___ Source information ___
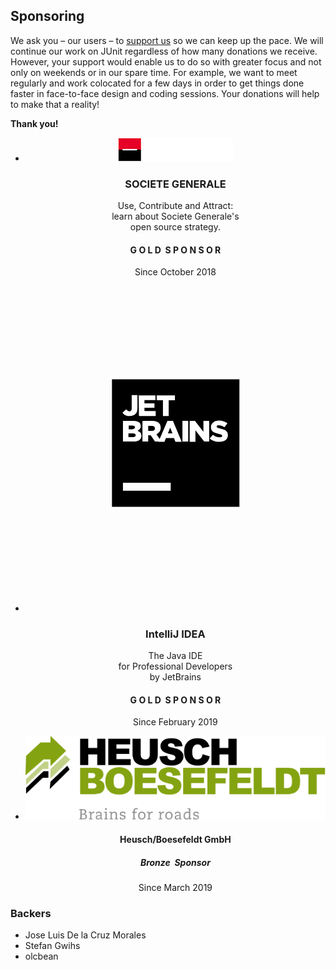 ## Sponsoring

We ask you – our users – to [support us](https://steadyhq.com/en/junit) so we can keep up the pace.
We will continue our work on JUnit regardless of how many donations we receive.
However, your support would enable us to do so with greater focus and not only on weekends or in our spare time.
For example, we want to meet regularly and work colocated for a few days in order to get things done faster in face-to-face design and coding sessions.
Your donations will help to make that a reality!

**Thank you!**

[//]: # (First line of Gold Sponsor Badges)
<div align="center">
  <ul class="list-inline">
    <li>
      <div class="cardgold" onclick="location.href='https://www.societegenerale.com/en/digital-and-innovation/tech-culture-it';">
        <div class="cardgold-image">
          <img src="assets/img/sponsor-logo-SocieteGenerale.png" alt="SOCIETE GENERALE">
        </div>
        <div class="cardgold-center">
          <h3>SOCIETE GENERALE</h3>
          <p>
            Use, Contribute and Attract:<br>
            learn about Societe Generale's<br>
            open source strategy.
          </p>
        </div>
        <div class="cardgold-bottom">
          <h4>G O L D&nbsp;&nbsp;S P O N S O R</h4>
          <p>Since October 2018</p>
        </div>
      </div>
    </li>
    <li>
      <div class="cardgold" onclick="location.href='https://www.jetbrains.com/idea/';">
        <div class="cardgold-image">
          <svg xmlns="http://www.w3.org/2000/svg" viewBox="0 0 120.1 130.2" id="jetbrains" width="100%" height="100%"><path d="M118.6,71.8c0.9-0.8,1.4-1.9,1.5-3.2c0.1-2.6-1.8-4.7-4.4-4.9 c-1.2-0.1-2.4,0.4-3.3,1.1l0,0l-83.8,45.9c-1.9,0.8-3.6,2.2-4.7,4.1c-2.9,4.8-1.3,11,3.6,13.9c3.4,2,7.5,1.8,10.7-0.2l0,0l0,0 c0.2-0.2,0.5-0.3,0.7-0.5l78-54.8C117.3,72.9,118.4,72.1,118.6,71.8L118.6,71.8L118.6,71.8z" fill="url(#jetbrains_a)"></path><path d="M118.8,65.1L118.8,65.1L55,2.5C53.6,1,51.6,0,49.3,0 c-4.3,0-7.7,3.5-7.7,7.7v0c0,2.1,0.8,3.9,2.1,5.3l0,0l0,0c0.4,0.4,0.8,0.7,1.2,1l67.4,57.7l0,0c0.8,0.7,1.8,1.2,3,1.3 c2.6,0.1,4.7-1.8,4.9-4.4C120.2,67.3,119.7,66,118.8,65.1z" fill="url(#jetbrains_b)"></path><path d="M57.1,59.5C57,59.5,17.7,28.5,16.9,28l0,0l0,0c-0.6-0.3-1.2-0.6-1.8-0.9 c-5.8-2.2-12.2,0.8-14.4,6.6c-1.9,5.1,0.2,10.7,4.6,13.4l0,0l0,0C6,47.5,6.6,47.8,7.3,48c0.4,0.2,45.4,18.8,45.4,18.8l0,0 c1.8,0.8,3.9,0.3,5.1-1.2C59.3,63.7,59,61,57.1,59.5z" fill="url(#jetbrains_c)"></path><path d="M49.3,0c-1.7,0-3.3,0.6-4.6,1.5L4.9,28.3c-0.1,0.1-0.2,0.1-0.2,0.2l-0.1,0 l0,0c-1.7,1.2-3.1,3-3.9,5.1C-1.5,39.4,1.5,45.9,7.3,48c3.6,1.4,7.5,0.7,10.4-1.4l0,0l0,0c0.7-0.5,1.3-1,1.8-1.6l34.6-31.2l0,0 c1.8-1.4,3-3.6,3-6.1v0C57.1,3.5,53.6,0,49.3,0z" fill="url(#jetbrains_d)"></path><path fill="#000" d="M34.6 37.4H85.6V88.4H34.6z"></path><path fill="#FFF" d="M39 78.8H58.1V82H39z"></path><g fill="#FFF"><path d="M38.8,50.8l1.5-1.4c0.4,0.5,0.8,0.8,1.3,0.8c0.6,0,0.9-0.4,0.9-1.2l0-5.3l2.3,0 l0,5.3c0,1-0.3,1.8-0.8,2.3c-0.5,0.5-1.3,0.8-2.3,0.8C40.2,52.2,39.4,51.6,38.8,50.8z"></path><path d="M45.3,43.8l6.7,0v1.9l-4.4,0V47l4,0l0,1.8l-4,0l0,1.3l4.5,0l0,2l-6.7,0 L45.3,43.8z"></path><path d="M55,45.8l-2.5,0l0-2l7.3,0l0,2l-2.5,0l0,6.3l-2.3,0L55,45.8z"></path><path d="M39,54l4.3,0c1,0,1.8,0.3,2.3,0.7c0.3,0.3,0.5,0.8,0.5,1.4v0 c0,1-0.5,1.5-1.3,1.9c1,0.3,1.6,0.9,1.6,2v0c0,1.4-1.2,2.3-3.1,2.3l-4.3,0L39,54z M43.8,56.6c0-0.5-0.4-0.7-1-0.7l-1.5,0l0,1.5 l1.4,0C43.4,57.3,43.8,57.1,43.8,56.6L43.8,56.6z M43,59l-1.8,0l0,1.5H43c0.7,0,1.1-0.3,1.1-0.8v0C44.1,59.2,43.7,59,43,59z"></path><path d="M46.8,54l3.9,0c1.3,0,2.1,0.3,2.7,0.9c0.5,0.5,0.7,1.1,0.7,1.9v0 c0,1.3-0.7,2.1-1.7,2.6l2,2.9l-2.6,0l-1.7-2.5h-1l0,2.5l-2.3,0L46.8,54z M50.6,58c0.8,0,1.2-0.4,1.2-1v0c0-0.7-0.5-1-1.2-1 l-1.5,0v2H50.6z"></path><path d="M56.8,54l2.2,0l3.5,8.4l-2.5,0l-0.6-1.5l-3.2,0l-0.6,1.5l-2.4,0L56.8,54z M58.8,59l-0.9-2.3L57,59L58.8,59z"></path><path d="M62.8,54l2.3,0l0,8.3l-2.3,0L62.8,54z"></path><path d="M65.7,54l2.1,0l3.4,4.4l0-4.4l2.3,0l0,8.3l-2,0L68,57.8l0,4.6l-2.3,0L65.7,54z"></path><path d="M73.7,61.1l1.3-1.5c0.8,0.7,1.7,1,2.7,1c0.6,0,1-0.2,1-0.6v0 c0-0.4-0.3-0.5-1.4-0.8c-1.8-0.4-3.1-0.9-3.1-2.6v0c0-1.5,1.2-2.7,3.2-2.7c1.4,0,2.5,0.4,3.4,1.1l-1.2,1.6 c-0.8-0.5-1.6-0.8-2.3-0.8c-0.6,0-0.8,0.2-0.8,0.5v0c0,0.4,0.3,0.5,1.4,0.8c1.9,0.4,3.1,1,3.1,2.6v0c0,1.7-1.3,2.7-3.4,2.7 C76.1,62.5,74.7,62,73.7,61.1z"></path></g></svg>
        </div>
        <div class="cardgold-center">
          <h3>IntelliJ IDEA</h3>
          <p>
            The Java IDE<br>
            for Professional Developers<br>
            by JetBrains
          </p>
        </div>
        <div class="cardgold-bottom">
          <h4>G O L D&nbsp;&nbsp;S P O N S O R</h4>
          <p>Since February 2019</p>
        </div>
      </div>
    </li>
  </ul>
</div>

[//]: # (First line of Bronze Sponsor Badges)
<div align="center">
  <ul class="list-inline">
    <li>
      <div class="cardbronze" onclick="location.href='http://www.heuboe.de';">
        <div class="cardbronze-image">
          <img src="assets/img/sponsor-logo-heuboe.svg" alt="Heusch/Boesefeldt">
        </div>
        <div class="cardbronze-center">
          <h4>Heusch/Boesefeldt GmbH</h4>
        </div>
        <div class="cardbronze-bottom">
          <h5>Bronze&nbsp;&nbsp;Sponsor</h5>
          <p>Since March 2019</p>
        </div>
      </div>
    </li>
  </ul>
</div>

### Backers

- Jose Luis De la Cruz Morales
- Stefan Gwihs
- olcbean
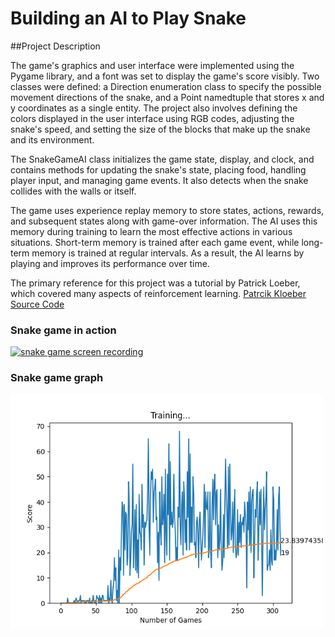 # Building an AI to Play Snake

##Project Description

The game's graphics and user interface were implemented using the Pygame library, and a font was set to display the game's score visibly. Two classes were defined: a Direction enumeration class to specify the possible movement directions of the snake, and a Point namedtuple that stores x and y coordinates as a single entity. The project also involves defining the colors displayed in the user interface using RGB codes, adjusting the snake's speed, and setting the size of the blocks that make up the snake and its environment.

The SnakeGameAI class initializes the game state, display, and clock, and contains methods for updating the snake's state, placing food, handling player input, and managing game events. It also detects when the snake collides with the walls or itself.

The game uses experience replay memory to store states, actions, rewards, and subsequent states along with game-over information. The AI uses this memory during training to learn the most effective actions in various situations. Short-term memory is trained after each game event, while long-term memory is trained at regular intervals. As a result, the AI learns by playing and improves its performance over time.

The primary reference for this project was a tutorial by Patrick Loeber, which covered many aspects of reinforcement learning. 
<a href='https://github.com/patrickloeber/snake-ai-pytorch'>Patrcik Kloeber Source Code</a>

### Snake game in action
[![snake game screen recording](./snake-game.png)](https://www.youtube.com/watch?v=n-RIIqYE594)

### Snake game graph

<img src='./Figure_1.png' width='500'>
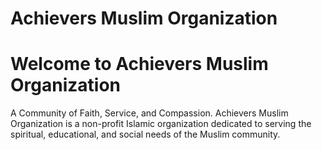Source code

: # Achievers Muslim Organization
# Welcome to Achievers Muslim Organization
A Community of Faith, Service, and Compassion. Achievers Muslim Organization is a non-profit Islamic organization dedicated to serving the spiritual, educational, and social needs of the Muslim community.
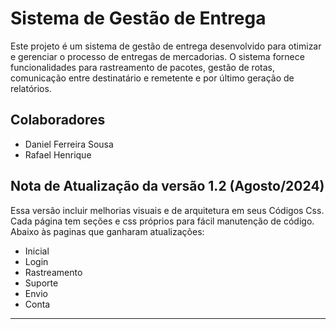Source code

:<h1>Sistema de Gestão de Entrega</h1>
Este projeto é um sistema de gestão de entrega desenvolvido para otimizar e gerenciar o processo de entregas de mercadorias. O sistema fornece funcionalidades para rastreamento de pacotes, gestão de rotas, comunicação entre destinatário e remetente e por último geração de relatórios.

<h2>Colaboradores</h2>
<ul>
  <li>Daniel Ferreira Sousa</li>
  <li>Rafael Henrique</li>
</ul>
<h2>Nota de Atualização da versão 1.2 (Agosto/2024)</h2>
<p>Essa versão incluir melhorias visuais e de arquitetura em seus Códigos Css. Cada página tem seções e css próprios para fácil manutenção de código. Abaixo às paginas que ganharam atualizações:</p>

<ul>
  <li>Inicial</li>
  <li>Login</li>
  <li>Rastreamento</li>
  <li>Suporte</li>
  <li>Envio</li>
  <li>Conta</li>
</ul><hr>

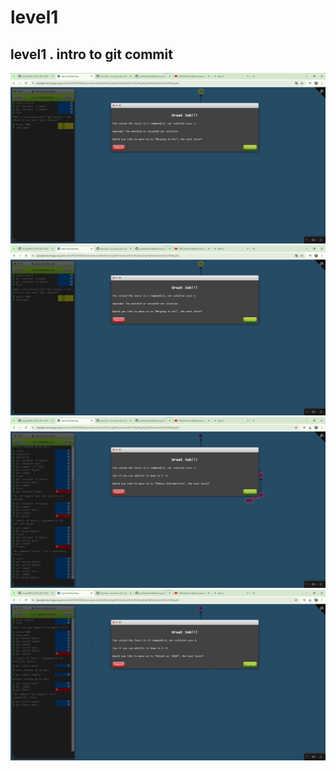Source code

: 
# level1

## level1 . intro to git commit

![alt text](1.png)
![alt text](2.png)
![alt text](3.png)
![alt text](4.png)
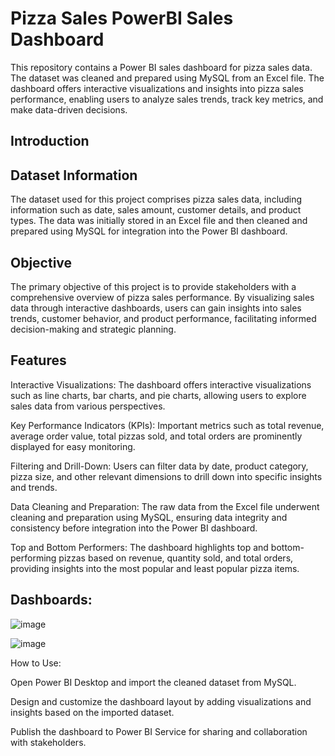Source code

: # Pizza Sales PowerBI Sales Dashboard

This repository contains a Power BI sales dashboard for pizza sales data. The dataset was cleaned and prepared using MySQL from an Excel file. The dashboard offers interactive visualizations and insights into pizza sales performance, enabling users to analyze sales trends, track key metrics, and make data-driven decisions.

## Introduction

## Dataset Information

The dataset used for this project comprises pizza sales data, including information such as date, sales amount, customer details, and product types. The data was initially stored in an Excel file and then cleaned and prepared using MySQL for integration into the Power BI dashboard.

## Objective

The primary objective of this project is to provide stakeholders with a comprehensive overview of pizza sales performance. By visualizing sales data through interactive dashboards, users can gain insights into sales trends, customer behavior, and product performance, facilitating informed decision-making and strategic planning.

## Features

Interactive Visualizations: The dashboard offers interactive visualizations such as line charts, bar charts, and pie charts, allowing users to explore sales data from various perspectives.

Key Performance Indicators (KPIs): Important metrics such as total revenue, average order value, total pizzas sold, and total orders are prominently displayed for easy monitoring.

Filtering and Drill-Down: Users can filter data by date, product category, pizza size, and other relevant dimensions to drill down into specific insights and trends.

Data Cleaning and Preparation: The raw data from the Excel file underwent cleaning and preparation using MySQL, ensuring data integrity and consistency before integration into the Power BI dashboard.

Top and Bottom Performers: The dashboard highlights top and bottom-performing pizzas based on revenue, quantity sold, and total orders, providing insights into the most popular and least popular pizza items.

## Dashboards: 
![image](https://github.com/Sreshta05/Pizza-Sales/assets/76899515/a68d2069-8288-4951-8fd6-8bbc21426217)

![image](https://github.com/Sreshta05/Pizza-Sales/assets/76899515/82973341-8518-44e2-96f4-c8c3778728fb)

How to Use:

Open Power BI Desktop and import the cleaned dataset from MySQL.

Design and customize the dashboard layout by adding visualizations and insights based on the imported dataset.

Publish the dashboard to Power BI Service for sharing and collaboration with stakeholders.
___
What you need to do: Lines from the records above that hold "work" are the ones to list.

Result for this exercise:
We will continue our work on JUnit regardless of how many donations we receive.
For example, we want to meet regularly and work colocated for a few days in order to get things done faster in face-to-face design and coding sessions.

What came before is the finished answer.